Este cronograma deverá ser aprovado uma última vez pelos Estados-membros e pelo Parlamento, mas o acordo selado na noite de terça para quarta-feira abre caminho para uma votação sem surpresas.
As empresas europeias poderão invocar caso de “força maior” para justificar legalmente essas rupturas contratuais, mencionando a proibição de importação decidida pela UE.
Orbán desafia a UE
A Comissão Europeia optou por uma proposta legislativa em vez de sanções, pois ela pode ser adotada por maioria qualificada dos Estados-membros. O objetivo é evitar um veto da Hungria e da Eslováquia, dois países considerados próximos de Moscou e firmemente opostos a essas medidas.
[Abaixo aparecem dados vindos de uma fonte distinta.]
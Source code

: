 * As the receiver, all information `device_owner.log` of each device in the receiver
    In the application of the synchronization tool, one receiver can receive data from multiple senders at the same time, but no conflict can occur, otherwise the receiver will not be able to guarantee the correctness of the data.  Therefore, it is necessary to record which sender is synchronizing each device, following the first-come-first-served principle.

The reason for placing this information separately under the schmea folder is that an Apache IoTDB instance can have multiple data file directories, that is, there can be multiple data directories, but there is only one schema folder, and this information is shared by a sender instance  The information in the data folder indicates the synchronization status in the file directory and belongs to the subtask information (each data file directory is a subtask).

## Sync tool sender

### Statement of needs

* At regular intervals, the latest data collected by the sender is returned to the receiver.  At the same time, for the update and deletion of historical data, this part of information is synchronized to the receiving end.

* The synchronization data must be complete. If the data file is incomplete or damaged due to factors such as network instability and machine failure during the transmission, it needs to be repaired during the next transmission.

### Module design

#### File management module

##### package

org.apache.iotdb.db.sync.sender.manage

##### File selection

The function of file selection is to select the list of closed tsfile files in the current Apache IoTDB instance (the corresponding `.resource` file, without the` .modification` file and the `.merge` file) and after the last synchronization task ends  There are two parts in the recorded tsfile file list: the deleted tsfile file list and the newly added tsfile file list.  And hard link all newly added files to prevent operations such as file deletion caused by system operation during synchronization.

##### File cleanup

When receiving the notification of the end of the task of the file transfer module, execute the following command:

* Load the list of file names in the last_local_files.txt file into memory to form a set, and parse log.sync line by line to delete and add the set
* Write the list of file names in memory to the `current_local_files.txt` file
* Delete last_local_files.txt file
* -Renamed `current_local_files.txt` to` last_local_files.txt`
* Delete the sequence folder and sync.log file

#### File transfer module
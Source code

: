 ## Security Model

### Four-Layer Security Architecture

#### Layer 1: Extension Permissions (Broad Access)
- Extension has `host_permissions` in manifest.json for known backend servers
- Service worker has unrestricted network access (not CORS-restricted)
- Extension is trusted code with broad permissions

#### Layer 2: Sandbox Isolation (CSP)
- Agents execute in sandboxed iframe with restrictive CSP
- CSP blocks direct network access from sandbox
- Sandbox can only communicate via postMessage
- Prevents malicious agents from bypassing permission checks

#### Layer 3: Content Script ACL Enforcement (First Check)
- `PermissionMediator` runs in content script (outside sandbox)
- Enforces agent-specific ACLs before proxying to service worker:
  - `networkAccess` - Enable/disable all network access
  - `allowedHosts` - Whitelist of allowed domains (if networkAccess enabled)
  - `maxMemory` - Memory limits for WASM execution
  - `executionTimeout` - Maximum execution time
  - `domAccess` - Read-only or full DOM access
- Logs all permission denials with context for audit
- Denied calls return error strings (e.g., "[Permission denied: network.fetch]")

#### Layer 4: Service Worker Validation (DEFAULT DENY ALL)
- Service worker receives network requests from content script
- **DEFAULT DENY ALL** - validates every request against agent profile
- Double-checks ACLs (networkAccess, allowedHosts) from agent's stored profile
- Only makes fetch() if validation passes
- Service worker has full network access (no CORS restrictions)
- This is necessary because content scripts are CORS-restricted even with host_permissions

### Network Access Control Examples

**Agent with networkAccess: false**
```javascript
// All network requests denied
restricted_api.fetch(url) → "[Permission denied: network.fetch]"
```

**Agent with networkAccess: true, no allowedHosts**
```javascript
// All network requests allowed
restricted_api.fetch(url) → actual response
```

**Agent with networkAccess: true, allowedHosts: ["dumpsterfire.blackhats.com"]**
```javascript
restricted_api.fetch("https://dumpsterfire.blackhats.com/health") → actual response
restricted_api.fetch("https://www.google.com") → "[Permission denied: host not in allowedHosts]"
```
O primeiro-ministro húngaro, Viktor Orbán, desafiou novamente a UE no final de novembro ao prometer continuar as importações de hidrocarbonetos russos durante um encontro com o presidente Vladimir Putin no Kremlin. O compromisso selado pelos europeus prevê, aliás, que a Comissão apresente nos próximos meses uma proposta para acabar com as importações de petróleo russo na Hungria e na Eslováquia até o final de 2027.
A União Europeia havia decidido cortar a dependência do petróleo russo já em 2022, mas concedeu uma isenção a esses dois países sem saída para o mar. Quase quatro anos após a invasão da Ucrânia, Bruxelas quer privar a Rússia dos recursos financeiros obtidos com seus hidrocarbonetos.
A participação do gás russo nas importações de gás natural da UE caiu de 45% em 2021 para 19% em 2024. Mas, se a Europa se esforçou para reduzir seus abastecimentos por gasodutos, voltou-se em parte para o gás natural liquefeito (GNL), transportado por navios, descarregado em portos, regaseificado e depois injetado na rede europeia.
Atrás dos Estados Unidos (45%), a Rússia ocupa um lugar central com 20% das importações de GNL da UE em 2024, o equivalente a 20 bilhões de metros cúbicos do total de cerca de 100 bilhões importados. Ao todo, as importações de gás natural russo pela UE devem representar ainda 15 bilhões de euros (R$ 93,4 bilhões) neste ano.